4. Folgen für die Praxis

  • Entsprechende Eilanträge dürften in der Praxis nach derzeitigem Stand regelmäßig erfolglos bleiben (vgl. etwa bereits VG Bayreuth, ablehnender Beschluss vom 11.03.2020 – B 7 S 20.223: zum Besuch von Schulen, Kindertageseinrichtungen, Kindertagespflegestellen und Heilpädagogischen Tagesstätten).
  • Zu beachten ist zudem, dass die Sach- und Rechtslage in anderen Bundesländern vielfach bereits durch den Erlass entsprechender Landesverordnungen (vgl. etwa in Baden-Württemberg (Stand 28.03.2020): CoronaVO vom 17. März 2020 in der Fassung vom 22. März 2020) ergänzt bzw. überlagert sein dürfte. 
  • Die verfassungsrechtliche Argumentation zu den staatlichen Schutzpflichten aus Art. 2 Abs. 2 Satz 1 GG sowie die oben dargelegte praktische Konkordanz der Grundrechtspositionen ist im Übrigen M.E. aber auch auf die entsprechenden Landesverordnungen analog anwendbar.

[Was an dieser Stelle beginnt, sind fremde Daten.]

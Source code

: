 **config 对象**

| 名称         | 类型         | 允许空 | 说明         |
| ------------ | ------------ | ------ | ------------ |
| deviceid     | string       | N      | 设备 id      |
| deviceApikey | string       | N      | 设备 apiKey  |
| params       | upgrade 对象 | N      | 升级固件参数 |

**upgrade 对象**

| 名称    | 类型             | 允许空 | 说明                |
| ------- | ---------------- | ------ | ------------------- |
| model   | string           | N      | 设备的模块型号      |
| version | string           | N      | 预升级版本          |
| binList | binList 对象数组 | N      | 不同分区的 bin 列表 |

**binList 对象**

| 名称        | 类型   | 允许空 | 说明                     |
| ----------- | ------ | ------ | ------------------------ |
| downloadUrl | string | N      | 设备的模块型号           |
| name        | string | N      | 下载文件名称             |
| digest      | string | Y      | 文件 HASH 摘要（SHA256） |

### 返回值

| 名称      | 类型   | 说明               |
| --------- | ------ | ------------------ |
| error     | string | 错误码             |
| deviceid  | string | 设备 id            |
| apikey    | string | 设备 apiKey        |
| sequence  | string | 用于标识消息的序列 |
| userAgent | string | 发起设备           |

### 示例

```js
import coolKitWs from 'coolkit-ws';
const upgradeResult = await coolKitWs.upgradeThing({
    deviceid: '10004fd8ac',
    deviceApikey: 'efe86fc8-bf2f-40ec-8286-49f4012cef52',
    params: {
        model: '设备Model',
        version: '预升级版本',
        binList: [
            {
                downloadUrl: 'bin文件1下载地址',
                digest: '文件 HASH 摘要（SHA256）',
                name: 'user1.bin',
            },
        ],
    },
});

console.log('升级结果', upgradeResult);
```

Hier wird ein wichtiger Gesichtspunkt in Zukunft auch die zeitliche Dauer weiterer Verlängerungen vorhandener Schließungen (bis hin zu einem dauerhaften „Shutdown“) sein.
  • Ein in der gesamten Diskussion in diesem Zusammenhang bisher kaum beachteter Gesichtspunkt dürfte aber – auch in Bezug auf die bestehenden Landesverordnungen – die Frage des Vorrangs des Primärrechtschutzes bei zukünftigen Haftungs- und Entschädigungsklagen sein (vgl. § 839 Abs. 3 BGB), was aber im Einzelfall noch näher zu prüfen ist.